== Problem to solve ==
Go through the listing and copy every line word for word.
========
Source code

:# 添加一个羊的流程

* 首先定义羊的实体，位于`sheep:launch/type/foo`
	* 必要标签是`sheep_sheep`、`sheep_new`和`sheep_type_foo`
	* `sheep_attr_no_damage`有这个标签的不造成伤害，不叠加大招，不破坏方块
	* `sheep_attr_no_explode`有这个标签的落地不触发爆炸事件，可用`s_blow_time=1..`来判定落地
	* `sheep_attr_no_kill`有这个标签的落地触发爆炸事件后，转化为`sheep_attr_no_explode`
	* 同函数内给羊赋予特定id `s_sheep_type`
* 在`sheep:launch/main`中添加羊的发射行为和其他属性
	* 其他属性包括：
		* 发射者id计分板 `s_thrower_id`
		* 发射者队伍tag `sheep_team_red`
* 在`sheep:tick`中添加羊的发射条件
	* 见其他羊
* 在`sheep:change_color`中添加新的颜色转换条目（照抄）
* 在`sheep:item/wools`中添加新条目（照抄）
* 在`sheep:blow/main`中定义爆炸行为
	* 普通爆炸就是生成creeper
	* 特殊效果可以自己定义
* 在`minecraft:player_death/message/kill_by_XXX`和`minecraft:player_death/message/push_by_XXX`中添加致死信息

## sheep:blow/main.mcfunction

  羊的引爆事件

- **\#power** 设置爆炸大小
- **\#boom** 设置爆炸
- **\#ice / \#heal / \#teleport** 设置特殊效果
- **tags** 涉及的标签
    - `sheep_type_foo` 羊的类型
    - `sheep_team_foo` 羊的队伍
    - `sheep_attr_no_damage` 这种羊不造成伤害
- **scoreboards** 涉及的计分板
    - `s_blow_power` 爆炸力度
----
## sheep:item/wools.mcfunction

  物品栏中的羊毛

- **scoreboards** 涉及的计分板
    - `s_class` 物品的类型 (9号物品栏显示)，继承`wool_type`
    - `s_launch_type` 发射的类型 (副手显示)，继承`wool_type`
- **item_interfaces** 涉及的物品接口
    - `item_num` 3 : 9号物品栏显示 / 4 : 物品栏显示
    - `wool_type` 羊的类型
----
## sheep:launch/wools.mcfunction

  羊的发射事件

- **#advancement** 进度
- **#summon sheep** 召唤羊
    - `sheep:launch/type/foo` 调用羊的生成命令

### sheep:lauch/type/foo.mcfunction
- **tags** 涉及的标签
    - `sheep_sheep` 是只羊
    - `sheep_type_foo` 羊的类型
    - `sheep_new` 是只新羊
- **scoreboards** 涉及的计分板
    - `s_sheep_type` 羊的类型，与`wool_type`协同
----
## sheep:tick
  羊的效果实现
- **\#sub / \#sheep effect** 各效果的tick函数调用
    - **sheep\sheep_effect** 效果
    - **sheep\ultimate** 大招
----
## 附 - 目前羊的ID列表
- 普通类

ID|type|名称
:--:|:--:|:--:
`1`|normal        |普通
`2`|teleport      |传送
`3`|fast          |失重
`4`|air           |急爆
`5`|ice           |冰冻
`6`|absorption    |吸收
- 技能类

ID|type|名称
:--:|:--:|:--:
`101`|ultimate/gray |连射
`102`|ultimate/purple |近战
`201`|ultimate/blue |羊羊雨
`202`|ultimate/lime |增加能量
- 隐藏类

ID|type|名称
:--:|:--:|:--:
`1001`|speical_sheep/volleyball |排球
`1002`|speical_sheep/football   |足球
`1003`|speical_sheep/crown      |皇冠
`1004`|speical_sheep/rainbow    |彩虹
========
== Solution to the exercise ==
Source code

:# 添加一个羊的流程

* 首先定义羊的实体，位于`sheep:launch/type/foo`
	* 必要标签是`sheep_sheep`、`sheep_new`和`sheep_type_foo`
	* `sheep_attr_no_damage`有这个标签的不造成伤害，不叠加大招，不破坏方块
	* `sheep_attr_no_explode`有这个标签的落地不触发爆炸事件，可用`s_blow_time=1..`来判定落地
	* `sheep_attr_no_kill`有这个标签的落地触发爆炸事件后，转化为`sheep_attr_no_explode`
	* 同函数内给羊赋予特定id `s_sheep_type`
* 在`sheep:launch/main`中添加羊的发射行为和其他属性
	* 其他属性包括：
		* 发射者id计分板 `s_thrower_id`
		* 发射者队伍tag `sheep_team_red`
* 在`sheep:tick`中添加羊的发射条件
	* 见其他羊
* 在`sheep:change_color`中添加新的颜色转换条目（照抄）
* 在`sheep:item/wools`中添加新条目（照抄）
* 在`sheep:blow/main`中定义爆炸行为
	* 普通爆炸就是生成creeper
	* 特殊效果可以自己定义
* 在`minecraft:player_death/message/kill_by_XXX`和`minecraft:player_death/message/push_by_XXX`中添加致死信息

## sheep:blow/main.mcfunction

  羊的引爆事件

- **\#power** 设置爆炸大小
- **\#boom** 设置爆炸
- **\#ice / \#heal / \#teleport** 设置特殊效果
- **tags** 涉及的标签
    - `sheep_type_foo` 羊的类型
    - `sheep_team_foo` 羊的队伍
    - `sheep_attr_no_damage` 这种羊不造成伤害
- **scoreboards** 涉及的计分板
    - `s_blow_power` 爆炸力度
----
## sheep:item/wools.mcfunction

  物品栏中的羊毛

- **scoreboards** 涉及的计分板
    - `s_class` 物品的类型 (9号物品栏显示)，继承`wool_type`
    - `s_launch_type` 发射的类型 (副手显示)，继承`wool_type`
- **item_interfaces** 涉及的物品接口
    - `item_num` 3 : 9号物品栏显示 / 4 : 物品栏显示
    - `wool_type` 羊的类型
----
## sheep:launch/wools.mcfunction

  羊的发射事件

- **#advancement** 进度
- **#summon sheep** 召唤羊
    - `sheep:launch/type/foo` 调用羊的生成命令

### sheep:lauch/type/foo.mcfunction
- **tags** 涉及的标签
    - `sheep_sheep` 是只羊
    - `sheep_type_foo` 羊的类型
    - `sheep_new` 是只新羊
- **scoreboards** 涉及的计分板
    - `s_sheep_type` 羊的类型，与`wool_type`协同
----
## sheep:tick
  羊的效果实现
- **\#sub / \#sheep effect** 各效果的tick函数调用
    - **sheep\sheep_effect** 效果
    - **sheep\ultimate** 大招
----
## 附 - 目前羊的ID列表
- 普通类

ID|type|名称
:--:|:--:|:--:
`1`|normal        |普通
`2`|teleport      |传送
`3`|fast          |失重
`4`|air           |急爆
`5`|ice           |冰冻
`6`|absorption    |吸收
- 技能类

ID|type|名称
:--:|:--:|:--:
`101`|ultimate/gray |连射
`102`|ultimate/purple |近战
`201`|ultimate/blue |羊羊雨
`202`|ultimate/lime |增加能量
- 隐藏类

ID|type|名称
:--:|:--:|:--:
`1001`|speical_sheep/volleyball |排球
`1002`|speical_sheep/football   |足球
`1003`|speical_sheep/crown      |皇冠
`1004`|speical_sheep/rainbow    |彩虹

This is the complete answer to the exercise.